Time allowed for electrical equipment design is becoming increasingly shorter every year. An important countermeasure to shorten design time is employment of Computer Aided Engineering (CAE). CAE related to the electromagnetic often uses Finite Element Analysis (FEA) that JMAG also employs, which leads to ultimate demands for eliminating FEA time to achieve shorter design periods.
JMAG also introduces a high-speed computation technology to reduce analysis time. This issue describes performances of the JMAG high parallel solver and GPU solver which have been newly implemented in JMAG-Designer Ver.13, and also explains precautions for using hardware to be selected.

JMAG High Parallel Solver

Up to now, JMAG users have used the SMP parallel solver that effectively utilizes multi-core CPU (Central Processing Unit) in a computer.
However, many users have been expecting reduced calculation times by a solver with high parallelism since the SMP solver supported just 8 parallels at maximum.To satisfy such demand, JSOL developed the JMAG High Parallel Solver (hereafter called MPP Solver) with high parallelism to realize a high-speed computation via a cluster system connected to multiple computers (hereafter called nodes) in a high-speed network. This solver enables using multiple cores in a CPU as well as multiple CPUs in the cluster, which achieves a higher degree of parallelism in analysis and increases calculation speed.

How to Use JMAG MPP Solver

Before using the solver, selection of appropriate hardware and MPI (Message Passing Interface) settings are required in addition to JMAG settings. This section describes the setting method in JMAG, key factors when selecting hardware and supported OS and MPI.

Settings in JMAG

When you click on the solver tag in the JMAG-Designer magnetic field analysis study property, the solver control will appear. Set the parallelism degree by selecting [Distributed Memory Multiprocessing (DMP)] for the parallel calculation type (Fig.1). Then, run an analysis.

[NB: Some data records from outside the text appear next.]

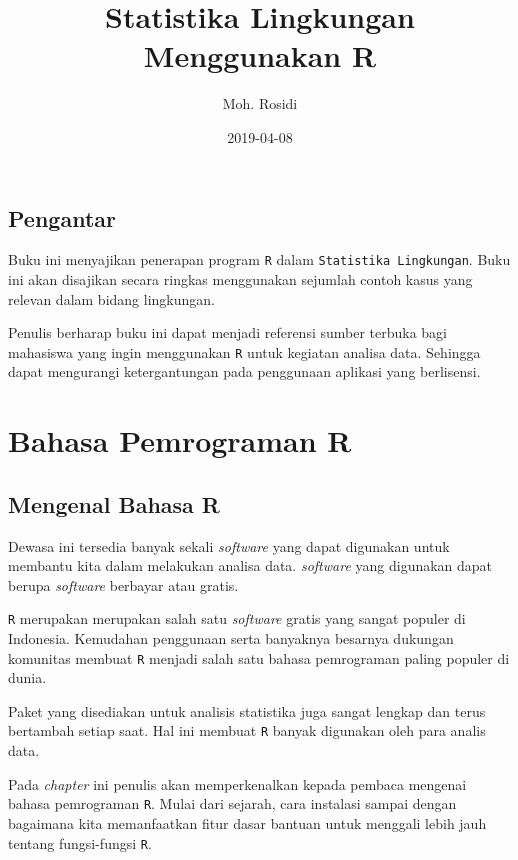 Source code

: \documentclass[]{book}
\title{Statistika Lingkungan Menggunakan R}
\author{Moh. Rosidi}
\date{2019-04-08}
\begin{document}
\maketitle

{
\hypersetup{linkcolor=black}
\setcounter{tocdepth}{1}
\tableofcontents
}
\listoftables
\listoffigures
\chapter*{Pengantar}\label{pengantar}

Buku ini menyajikan penerapan program \texttt{R} dalam
\texttt{Statistika\ Lingkungan}. Buku ini akan disajikan secara ringkas
menggunakan sejumlah contoh kasus yang relevan dalam bidang lingkungan.

Penulis berharap buku ini dapat menjadi referensi sumber terbuka bagi
mahasiswa yang ingin menggunakan \texttt{R} untuk kegiatan analisa data.
Sehingga dapat mengurangi ketergantungan pada penggunaan aplikasi yang
berlisensi.

\part*{Bahasa Pemrograman R}\label{part-bahasa-pemrograman-r}

\chapter{Mengenal Bahasa R}\label{mengenal-bahasa-r}

Dewasa ini tersedia banyak sekali \emph{software} yang dapat digunakan
untuk membantu kita dalam melakukan analisa data. \emph{software} yang
digunakan dapat berupa \emph{software} berbayar atau gratis.

\texttt{R} merupakan merupakan salah satu \emph{software} gratis yang
sangat populer di Indonesia. Kemudahan penggunaan serta banyaknya
besarnya dukungan komunitas membuat \texttt{R} menjadi salah satu bahasa
pemrograman paling populer di dunia.

Paket yang disediakan untuk analisis statistika juga sangat lengkap dan
terus bertambah setiap saat. Hal ini membuat \texttt{R} banyak digunakan
oleh para analis data.

Pada \emph{chapter} ini penulis akan memperkenalkan kepada pembaca
mengenai bahasa pemrograman \texttt{R}. Mulai dari sejarah, cara
instalasi sampai dengan bagaimana kita memanfaatkan fitur dasar bantuan
untuk menggali lebih jauh tentang fungsi-fungsi \texttt{R}.
\end{document}
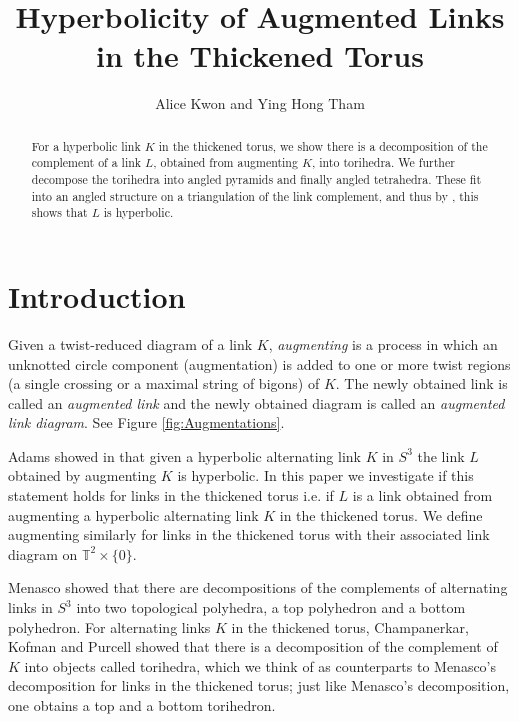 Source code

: \documentclass[11pt]{amsart}
\title{Hyperbolicity of Augmented Links in the Thickened Torus}
\author[Alice Kwon and Ying Hong Tham]{Alice Kwon and Ying Hong Tham}
\newcommand{\comment}[1]{}
\newcommand{\Sp}{{S}}
\newcommand{\torus}{{\mathbb{T}^2}}
\theoremstyle{plain}
\theoremstyle{definition}
\begin{document}
\maketitle




\begin{abstract}
For a hyperbolic link $K$ in the thickened torus,
we show there is a decomposition of the complement of a link $L$,
obtained from augmenting $K$, into torihedra. We further decompose 
the torihedra into angled pyramids and finally angled tetrahedra.
These fit into an angled structure on a triangulation of the link complement,
and thus by \cite{Casson-Rivin}, this shows
that $L$ is hyperbolic.  
\end{abstract}


\section{Introduction}
\label{s:intro}

Given a twist-reduced diagram of a link $K$, \emph{augmenting} is a process in
which an unknotted circle component (augmentation) is added to one or more twist
regions (a single crossing or a maximal string of bigons) of $K$.
The newly obtained link is called an 
\emph{augmented link} and the newly obtained diagram is called an 
\emph{augmented link diagram}. See Figure
\ref{fig:Augmentations}. 


Adams showed in \cite{CA} that given a hyperbolic alternating link $K$ in
$\Sp^3$ the link $L$ obtained by augmenting $K$ is hyperbolic. In this paper we
investigate if this statement holds for links in the thickened torus i.e. if $L$
is a link obtained from augmenting a hyperbolic alternating link $K$ in the
thickened torus. We define augmenting similarly for links in the thickened torus
with their associated link diagram on $\torus \times \{0\}.$ 


Menasco \cite{Menasco} showed that there are decompositions
of the complements of alternating links in $\Sp^3$
into two topological polyhedra,
a top polyhedron and a bottom polyhedron.
For alternating links $K$ in the thickened torus,
Champanerkar, Kofman and Purcell \cite{CKP2}
showed that there is a decomposition of the
complement of $K$ into objects called torihedra, which we think of as
counterparts to Menasco's decomposition %
for links in the thickened torus;
just like Menasco's decomposition, one obtains a top and a bottom torihedron.
\end{document}
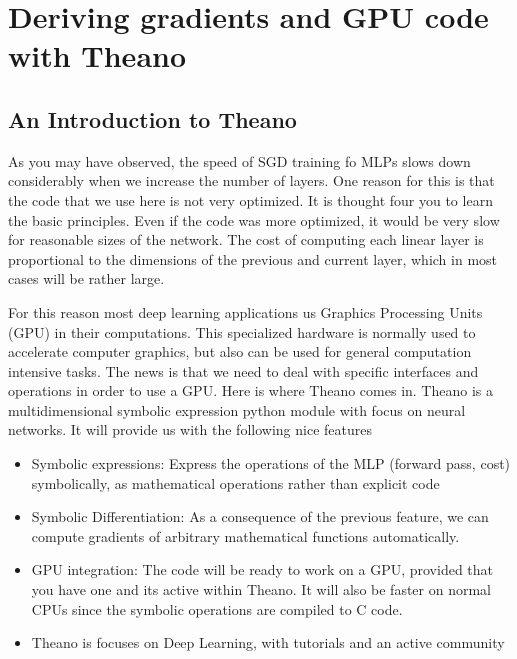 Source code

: \section{Deriving gradients and GPU code with Theano}

\subsection{An Introduction to Theano}

As you may have observed, the speed of SGD training fo MLPs slows down considerably when we increase the number of layers. One reason for this is that the code that we use here is not very optimized. It is thought four you to learn the basic principles. Even if the code was more optimized, it would be very slow for reasonable sizes of the network. The cost of computing each linear layer is proportional to the dimensions of the previous and current layer, which in most cases will be rather large. 

For this reason most deep learning applications us Graphics Processing Units (GPU) in their computations. This specialized hardware is normally used to accelerate computer graphics, but also can be used for general computation intensive tasks. The news is that we need to deal with specific interfaces and operations in order to use a GPU. Here is where Theano comes in. Theano is a multidimensional symbolic expression python module with focus on neural networks. It will provide us with the following nice features

\begin{itemize}
\item Symbolic expressions: Express the operations of the MLP (forward pass, cost) symbolically, as mathematical operations rather than explicit code 
\item Symbolic Differentiation: As a consequence of the previous feature, we can compute gradients of arbitrary mathematical functions automatically.   
\item GPU integration: The code will be ready to work on a GPU, provided that you have one and its active within Theano. It will also be faster on normal CPUs since the symbolic operations are compiled to C code. 
\item Theano is focuses on Deep Learning, with tutorials and an active community   
\end{itemize}

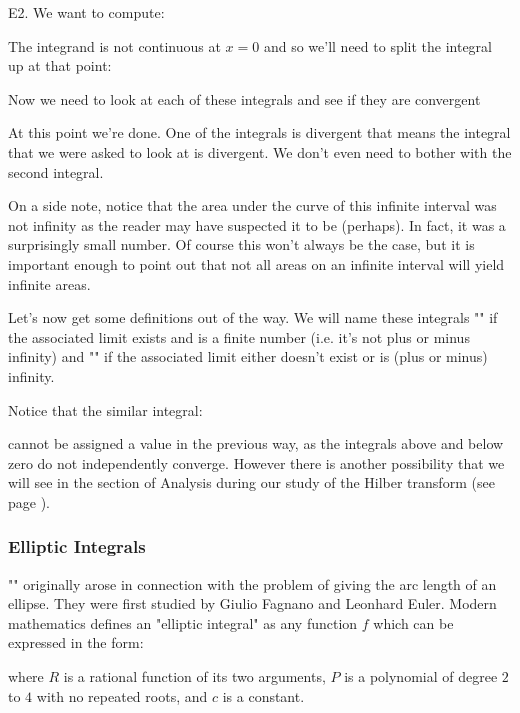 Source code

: 	\begin{tcolorbox}[colframe=black,colback=white,sharp corners]
	
	E2. We want to compute:
	
	The integrand is not continuous at $x=0$ and so we’ll need to split the integral up at that point:
	
	Now we need to look at each of these integrals and see if they are convergent
	
	At this point we're done.  One of the integrals is divergent that means the integral that we were asked to look at is divergent.  We don't even need to bother with the second integral.
	\end{tcolorbox}
	On a side note, notice that the area under the curve of this infinite interval was not infinity as the reader may have suspected it to be (perhaps).  In fact, it was a surprisingly small number.  Of course this won't always be the case, but it is important enough to point out that not all areas on an infinite interval will yield infinite areas.
 
	Let's now get some definitions out of the way.  We will name these integrals "" if the associated limit exists and is a finite number (i.e. it's not plus or minus infinity) and "" if the associated limit either doesn't exist or is (plus or minus) infinity.
	
	Notice that the similar integral:
	
	cannot be assigned a value in the previous way, as the integrals above and below zero do not independently converge. However there is another possibility that we will see in the section of Analysis during our study of the Hilber transform (see page \pageref{hilbert transform}).
	
	\pagebreak
	\subsubsection{Elliptic Integrals}\label{elliptic integrals}
	"" originally arose in connection with the problem of giving the arc length of an ellipse. They were first studied by Giulio Fagnano and Leonhard Euler. Modern mathematics defines an "elliptic integral" as any function $f$ which can be expressed in the form:
	
	where $R$ is a rational function of its two arguments, $P$ is a polynomial of degree $2$ to $4$ with no repeated roots, and $c$ is a constant.

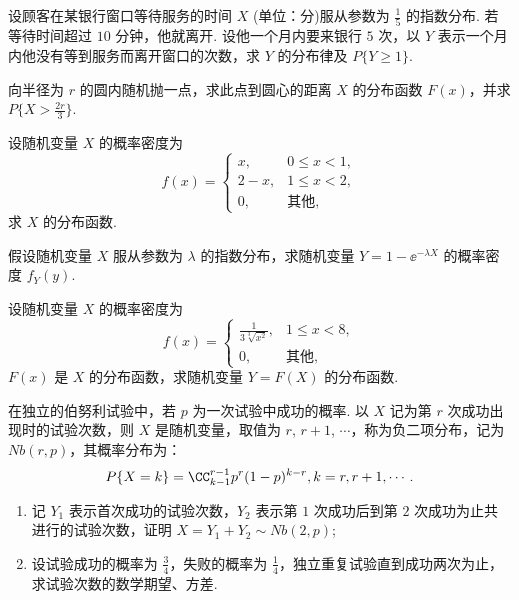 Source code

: 	\begin{titwo}
		设顾客在某银行窗口等待服务的时间 $X$ (单位：分)服从参数为 $\frac{1}{5}$ 的指数分布. 若等待时间超过 $10$ 分钟，他就离开. 设他一个月内要来银行 $5$ 次，以 $Y$ 表示一个月内他没有等到服务而离开窗口的次数，求 $Y$ 的分布律及 $P\{ Y \geq 1 \}$.
	\end{titwo}

	\begin{titwo}
		向半径为 $r$ 的圆内随机抛一点，求此点到圆心的距离 $X$ 的分布函数 $F(x)$，并求 $P \bigl\{ X > \frac{2r}{3} \bigr\}$.
	\end{titwo}

	\begin{titwo}
		设随机变量 $X$ 的概率密度为
		\[
			f(x) = \begin{cases}
				x, & 0 \leq x < 1, \\
				2 - x, & 1 \leq x < 2, \\
				0, & \text{其他},
			\end{cases}
		\]
		求 $X$ 的分布函数.
	\end{titwo}

	\begin{titwo}
		假设随机变量 $X$ 服从参数为 $\lambda$ 的指数分布，求随机变量 $Y = 1 - \ee^{-\lambda X}$ 的概率密度 $f_{Y}(y)$.
	\end{titwo}

	\begin{titwo}
		设随机变量 $X$ 的概率密度为
		\[
		f(x) = \begin{cases}
			\frac{1}{3 \sqrt[3]{x^{2}}}, & 1 \leq x < 8, \\
			0, & \text{其他},
		\end{cases}
		\]
		$F(x)$ 是 $X$ 的分布函数，求随机变量 $Y = F(X)$ 的分布函数.
	\end{titwo}

	\begin{titwo}
		在独立的伯努利试验中，若 $p$ 为一次试验中成功的概率. 以 $X$ 记为第 $r$ 次成功出现时的试验次数，则 $X$ 是随机变量，取值为 $r$, $r+1$, $\cdots$，称为负二项分布，记为 $Nb(r,p)$，其概率分布为：
		\[
			P\{X = k\} = \CC_{k-1}^{r-1} p^{r} (1 - p)^{k-r}, k = r,r+1,\cdots.
		\]
		\begin{enumerate}
			\item 记 $Y_{1}$ 表示首次成功的试验次数，$Y_{2}$ 表示第 $1$ 次成功后到第 $2$ 次成功为止共进行的试验次数，证明 $X = Y_{1} + Y_{2} \sim Nb(2,p)$;
			\item 设试验成功的概率为 $\frac{3}{4}$，失败的概率为 $\frac{1}{4}$，独立重复试验直到成功两次为止，求试验次数的数学期望、方差.
		\end{enumerate}
	\end{titwo}
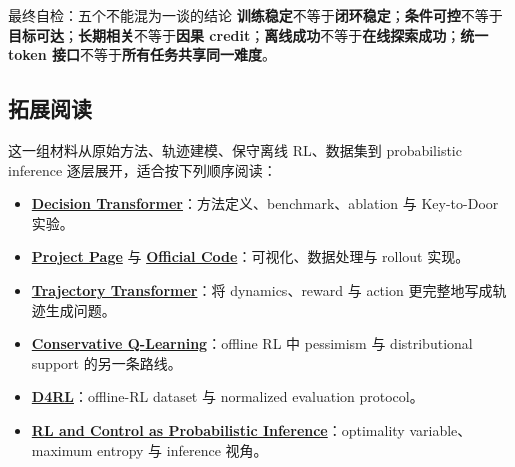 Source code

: \documentclass[a4paper]{article}
\begin{document}
\begin{warningbox}{最终自检：五个不能混为一谈的结论}
\textbf{训练稳定}不等于\textbf{闭环稳定}；\textbf{条件可控}不等于\textbf{目标可达}；\textbf{长期相关}不等于\textbf{因果 credit}；\textbf{离线成功}不等于\textbf{在线探索成功}；\textbf{统一 token 接口}不等于\textbf{所有任务共享同一难度}。
\end{warningbox}

\subsection{拓展阅读}

这一组材料从原始方法、轨迹建模、保守离线 RL、数据集到 probabilistic inference 逐层展开，适合按下列顺序阅读：

{\small
\begin{itemize}[nosep,leftmargin=*]
  \item \href{https://arxiv.org/abs/2106.01345}{\textbf{Decision Transformer}}：方法定义、benchmark、ablation 与 Key-to-Door 实验。
  \item \href{https://sites.google.com/berkeley.edu/decision-transformer}{\textbf{Project Page}} 与 \href{https://github.com/kzl/decision-transformer}{\textbf{Official Code}}：可视化、数据处理与 rollout 实现。
  \item \href{https://arxiv.org/abs/2106.02039}{\textbf{Trajectory Transformer}}：将 dynamics、reward 与 action 更完整地写成轨迹生成问题。
  \item \href{https://arxiv.org/abs/2006.04779}{\textbf{Conservative Q-Learning}}：offline RL 中 pessimism 与 distributional support 的另一条路线。
  \item \href{https://arxiv.org/abs/2004.07219}{\textbf{D4RL}}：offline-RL dataset 与 normalized evaluation protocol。
  \item \href{https://arxiv.org/abs/1805.00909}{\textbf{RL and Control as Probabilistic Inference}}：optimality variable、maximum entropy 与 inference 视角。
\end{itemize}
}
\end{document}
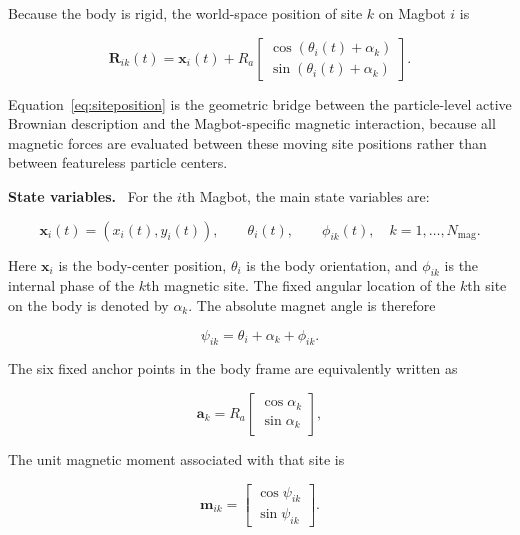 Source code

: \documentclass[12pt,a4paper,oneside]{report}
\newcommand{\runin}[1]{\vspace{0.45em}\noindent\textbf{#1.}\ }
\begin{document}
Because the body is rigid, the world-space position of site $k$ on Magbot $i$ is

\begin{equation}
\mathbf{R}_{ik}(t)=
\mathbf{x}_i(t)+
R_a
\begin{bmatrix}
\cos(\theta_i(t)+\alpha_k)\\
\sin(\theta_i(t)+\alpha_k)
\end{bmatrix}.
\label{eq:siteposition}
\end{equation}

Equation~\ref{eq:siteposition} is the geometric bridge between the particle-level active Brownian description and the Magbot-specific magnetic interaction, because all magnetic forces are evaluated between these moving site positions rather than between featureless particle centers.

\runin{State variables}
For the $i$th Magbot, the main state variables are:

\begin{equation}
\mathbf{x}_i(t) = (x_i(t),y_i(t)), \qquad
\theta_i(t), \qquad
\phi_{ik}(t), \quad k=1,\ldots,N_{\mathrm{mag}}.
\end{equation}

Here $\mathbf{x}_i$ is the body-center position, $\theta_i$ is the body orientation, and $\phi_{ik}$ is the internal phase of the $k$th magnetic site. The fixed angular location of the $k$th site on the body is denoted by $\alpha_k$. The absolute magnet angle is therefore

\begin{equation}
\psi_{ik} = \theta_i + \alpha_k + \phi_{ik}.
\end{equation}

The six fixed anchor points in the body frame are equivalently written as

\begin{equation}
\mathbf{a}_k =
R_a
\begin{bmatrix}
\cos \alpha_k \\ \sin \alpha_k
\end{bmatrix},
\end{equation}

The unit magnetic moment associated with that site is

\begin{equation}
\mathbf{m}_{ik}=
\begin{bmatrix}
\cos \psi_{ik}\\
\sin \psi_{ik}
\end{bmatrix}.
\label{eq:magmoment}
\end{equation}
\end{document}
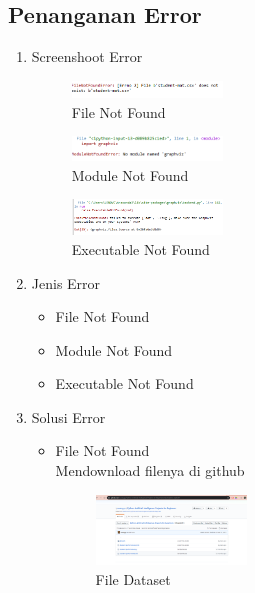 \subsection{Penanganan Error}
\begin{enumerate}
\item Screenshoot Error

\begin{figure}[H]
		\includegraphics[width=4cm]{figures/1174086/2/error/error1.PNG}
		\centering
		\caption{File Not Found}
	\end{figure}
	
	\begin{figure}[H]
		\includegraphics[width=4cm]{figures/1174086/2/error/error2.PNG}
		\centering
		\caption{Module Not Found}
	\end{figure}
	
	\begin{figure}[H]
		\includegraphics[width=4cm]{figures/1174086/2/error/error3.PNG}
		\centering
		\caption{Executable Not Found}
	\end{figure}
	
\item Jenis Error
	\begin{itemize}
	\item File Not Found
	\item Module Not Found
	\item Executable Not Found
	\end{itemize}
	
\item Solusi Error
\begin{itemize}
	\item File Not Found\\
	Mendownload filenya di github
	\begin{figure}[H]
		\includegraphics[width=4cm]{figures/1174086/2/error/solusi1.PNG}
		\centering
		\caption{File Dataset}
	\end{figure}
	

\end{itemize}
\end{enumerate}
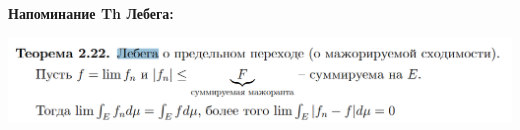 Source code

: \begin{properties}
\begin{enumerate}
{            \textbf{Напоминание Th Лебега:}\newline

            \begin{center}
                \includegraphics[scale=0.7]{./assets/03-characteristic-funcs/lebegs-theorem.PNG}
            \end{center}


        }
    \end{enumerate}
\end{properties}

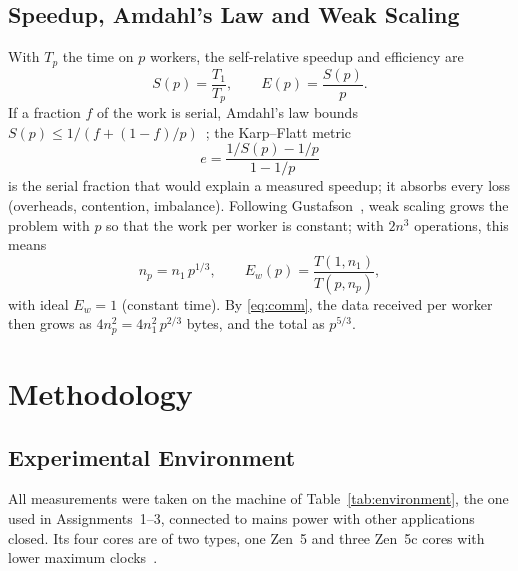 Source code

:\documentclass[conference,a4paper]{IEEEtran}
\begin{document}
\subsection{Speedup, Amdahl's Law and Weak Scaling}
With $T_p$ the time on $p$ workers, the self-relative speedup and efficiency are
\begin{equation}
  S(p) = \frac{T_1}{T_p}, \qquad E(p) = \frac{S(p)}{p}.
  \label{eq:speedup}
\end{equation}
If a fraction $f$ of the work is serial, Amdahl's law bounds
$S(p) \le 1/(f + (1-f)/p)$~\cite{amdahl1967}; the Karp--Flatt
metric~\cite{karp1990}
\begin{equation}
  e = \frac{1/S(p) - 1/p}{1 - 1/p}
  \label{eq:karpflatt}
\end{equation}
is the serial fraction that would explain a measured speedup; it absorbs every
loss (overheads, contention, imbalance). Following
Gustafson~\cite{gustafson1988}, weak scaling grows the problem with $p$ so that
the work per worker is constant; with $2n^3$ operations, this means
\begin{equation}
  n_p = n_1\, p^{1/3}, \qquad E_w(p) = \frac{T(1, n_1)}{T(p, n_p)},
  \label{eq:weak}
\end{equation}
with ideal $E_w = 1$ (constant time). By \eqref{eq:comm}, the data received per
worker then grows as $4n_p^2 = 4n_1^2\, p^{2/3}$ bytes, and the total as
$p^{5/3}$.

\section{Methodology}
\label{sec:method}

\subsection{Experimental Environment}
\label{sec:environment}
All measurements were taken on the machine of Table~\ref{tab:environment}, the
one used in Assignments~1--3, connected to mains power with other applications
closed. Its four cores are of two types, one Zen~5 and three Zen~5c cores with
lower maximum clocks~\cite{nbc330}.
\end{document}
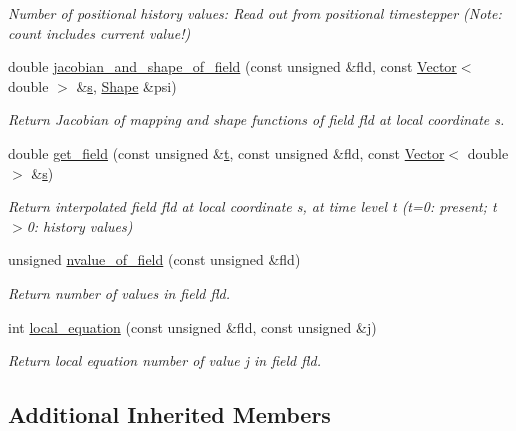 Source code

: \begin{DoxyCompactItemize}
\begin{DoxyCompactList}\small\item\em Number of positional history values\+: Read out from positional timestepper (Note\+: count includes current value!) \end{DoxyCompactList}\item 
double \hyperlink{classoomph_1_1ProjectableLinearElasticityElement_a67ba02d25acfba604dbdc3446cab9158}{jacobian\+\_\+and\+\_\+shape\+\_\+of\+\_\+field} (const unsigned \&fld, const \hyperlink{classoomph_1_1Vector}{Vector}$<$ double $>$ \&\hyperlink{cfortran_8h_ab7123126e4885ef647dd9c6e3807a21c}{s}, \hyperlink{classoomph_1_1Shape}{Shape} \&psi)
\begin{DoxyCompactList}\small\item\em Return Jacobian of mapping and shape functions of field fld at local coordinate s. \end{DoxyCompactList}\item 
double \hyperlink{classoomph_1_1ProjectableLinearElasticityElement_a00c02d888df64225d0e0e3e132496094}{get\+\_\+field} (const unsigned \&\hyperlink{cfortran_8h_af6f0bd3dc13317f895c91323c25c2b8f}{t}, const unsigned \&fld, const \hyperlink{classoomph_1_1Vector}{Vector}$<$ double $>$ \&\hyperlink{cfortran_8h_ab7123126e4885ef647dd9c6e3807a21c}{s})
\begin{DoxyCompactList}\small\item\em Return interpolated field fld at local coordinate s, at time level t (t=0\+: present; t$>$0\+: history values) \end{DoxyCompactList}\item 
unsigned \hyperlink{classoomph_1_1ProjectableLinearElasticityElement_ab63ab6edb80671b16a1e9de95de439b1}{nvalue\+\_\+of\+\_\+field} (const unsigned \&fld)
\begin{DoxyCompactList}\small\item\em Return number of values in field fld. \end{DoxyCompactList}\item 
int \hyperlink{classoomph_1_1ProjectableLinearElasticityElement_a0311cfae0d3bf571be30bee3c848543c}{local\+\_\+equation} (const unsigned \&fld, const unsigned \&j)
\begin{DoxyCompactList}\small\item\em Return local equation number of value j in field fld. \end{DoxyCompactList}\end{DoxyCompactItemize}
\subsection*{Additional Inherited Members}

Note: Execute an analysis from your job scheduler or command line for JMAG-Designer Ver.13. We provide a sample shell for those who run from the command line.
Starting an analysis from the JMAG Scheduler is also available in JMAG-Designer Ver.13.1 and later versions.

Fig. 1 MPP Solver Settings
Fig. 1 MPP Solver Settings

License

To use this solver, a dedicated license (MPS license) is necessary instead of the conventional SMP parallel solver. When the degree of parallelism is less than or equal to 16, from 17 to 32 and 33 to 64, the solver uses 2, 3, and 4 licenses, respectively.When you are interested in greater parallelism, please contact us.

Key Factors for Selecting Hardware and Supported OS and MPI

The hardware you select is also vital to obtain high parallel performance with JMAG MPP solver.
First, select a CPU with high memory bus performance for each node, such as IntelR XeonR E5 Series or later versions. Filling all memory slots with physical memories also can enhance the hardware parallel performance (Fig. 2).
Supported OSs are shown below: It is possible to calculate using multiple cores in a node, but it is recommended you use multiple nodes for high-parallel calculation. In such cases, use Infiniband for a network between nodes.
Supported OSs are shown below:All are 64-bit OS.

  • Windows
    Microsoft Windows 7
    Microsoft Windows HPC Server 2008 R2
  • Linux
    RedHat Enterprise Linux 5、 6

Fig 2. Examples of Hardware Structure
Fig 2. Examples of Hardware Structure
(Up: Good example of filling all memory slots
Down: Bad example of not filling all memory slots

MPP Solver Performance

Calculation speed evaluation

This section describes effects of enhanced speed performance using the JMAG MPP solver. The following table shows specifications of hardware used in the test (Table 1).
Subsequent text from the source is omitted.